The Los Angeles Clippers fired Doc Rivers in early October. He had been their head coach for seven seasons. Less than a week passed before the Philadelphia 76ers hired him as their head coach. Rivers would later call it the quickest fire/hire he had ever heard of in the NBA. Some wondered what the rush was for Doc to jump right back into the demanding yet elite coaching profession. What Doc saw was a fantastic opportunity.
“I like their size, their versatility,” Rivers said at his introductory press conference. “What is Ben? Exactly no one can tell you. Tobias is a three and a four. Joel; his skill set is that of a five and a four and a three. They have a lot of guys that I call ballers and don’t necessarily have a position. I love position-less basketball. There were a lot of good factors including I wanted it and they wanted me.”
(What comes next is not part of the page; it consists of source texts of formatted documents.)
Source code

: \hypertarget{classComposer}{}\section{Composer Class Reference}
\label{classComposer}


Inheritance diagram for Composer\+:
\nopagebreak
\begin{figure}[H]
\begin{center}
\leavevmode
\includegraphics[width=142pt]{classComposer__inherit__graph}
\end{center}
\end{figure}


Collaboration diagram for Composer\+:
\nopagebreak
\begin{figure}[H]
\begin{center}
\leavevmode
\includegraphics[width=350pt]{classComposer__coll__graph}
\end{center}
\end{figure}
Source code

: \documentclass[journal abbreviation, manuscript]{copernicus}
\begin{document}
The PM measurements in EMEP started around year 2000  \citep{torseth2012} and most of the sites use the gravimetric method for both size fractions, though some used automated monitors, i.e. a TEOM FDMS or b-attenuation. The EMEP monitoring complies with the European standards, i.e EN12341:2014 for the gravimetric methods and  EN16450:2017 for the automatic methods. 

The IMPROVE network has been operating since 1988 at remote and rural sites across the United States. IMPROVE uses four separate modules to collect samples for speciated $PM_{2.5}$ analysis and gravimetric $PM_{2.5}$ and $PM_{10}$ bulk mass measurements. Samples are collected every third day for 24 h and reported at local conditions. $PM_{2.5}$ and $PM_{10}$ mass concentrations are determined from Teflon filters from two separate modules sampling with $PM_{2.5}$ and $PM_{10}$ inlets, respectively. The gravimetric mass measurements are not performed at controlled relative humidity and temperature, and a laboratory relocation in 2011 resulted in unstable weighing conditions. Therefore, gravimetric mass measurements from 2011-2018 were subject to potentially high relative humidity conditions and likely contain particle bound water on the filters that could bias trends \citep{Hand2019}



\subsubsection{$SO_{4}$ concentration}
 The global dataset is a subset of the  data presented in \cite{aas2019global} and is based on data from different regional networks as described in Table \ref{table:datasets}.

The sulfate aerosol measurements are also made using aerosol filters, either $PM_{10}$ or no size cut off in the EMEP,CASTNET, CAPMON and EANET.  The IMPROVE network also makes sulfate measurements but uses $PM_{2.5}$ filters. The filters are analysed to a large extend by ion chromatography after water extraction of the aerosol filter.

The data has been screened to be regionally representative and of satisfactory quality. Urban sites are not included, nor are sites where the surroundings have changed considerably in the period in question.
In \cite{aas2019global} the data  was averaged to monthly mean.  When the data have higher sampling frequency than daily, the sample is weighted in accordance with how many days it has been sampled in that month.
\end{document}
The Sixers were coming off a disappointing 43-30 season where they were swept by the Celtics in the first round of the “bubble” playoffs. Ben Simmons did not play in that series due to injury, but the fan base was growing restless. Joel Embiid and Ben Simmons had risen to all-star status but had yet to deliver good post-season overall performances.
Fast forward to the arrival of Doc Rivers. Rivers, who does have an NBA championship on his resume, was asked to change the culture. One of the initial moves he made to fulfill that request was to invite Embiid and Simmons into his office and tell them this is their team. Still, how was that going to be different than the previous three seasons? What would Doc do differently? What would the two cornerstones do differently?
“You can have a lot of talent, and it [still might] not work,” Simmons said of the difference between this year’s first-place team and that of seasons past. “I think this is the best chemistry we have had. I think this is the best year Joel has come in, mentally, and the same for me. My mental has been great, and we know where we want to be. Doc is holding everybody accountable.”
Holding everyone accountable is step one; playing to his team’s strengths is part two.
“If I am playing bad in some games, I know myself, but it is always good to have someone remind you,” Embiid said. “’Joel, you got to get back to you,’ Coach will say. If I am taking a bunch of jumpers, especially depending on how the defense is guarding me, he will tell me to, ‘Keep attacking, you have to get to the basket.’ It is no different than what Coach Brown did in the past, but there is an emphasis on going at it all the time. If we have a play that works, let’s say posting me up, and it works, we keep going back to that until they stop it. I think that is the most significant adjustment.”
That offensive mindset has led to Embiid being a front-runner for this year’s MVP award. With two games remaining before the NBA All-Star break, Embiid is averaging 30 points and 11.3 rebounds, shooting 52 percent from the floor, 41.5 percent from the three-point range, and 86 percent at the foul line.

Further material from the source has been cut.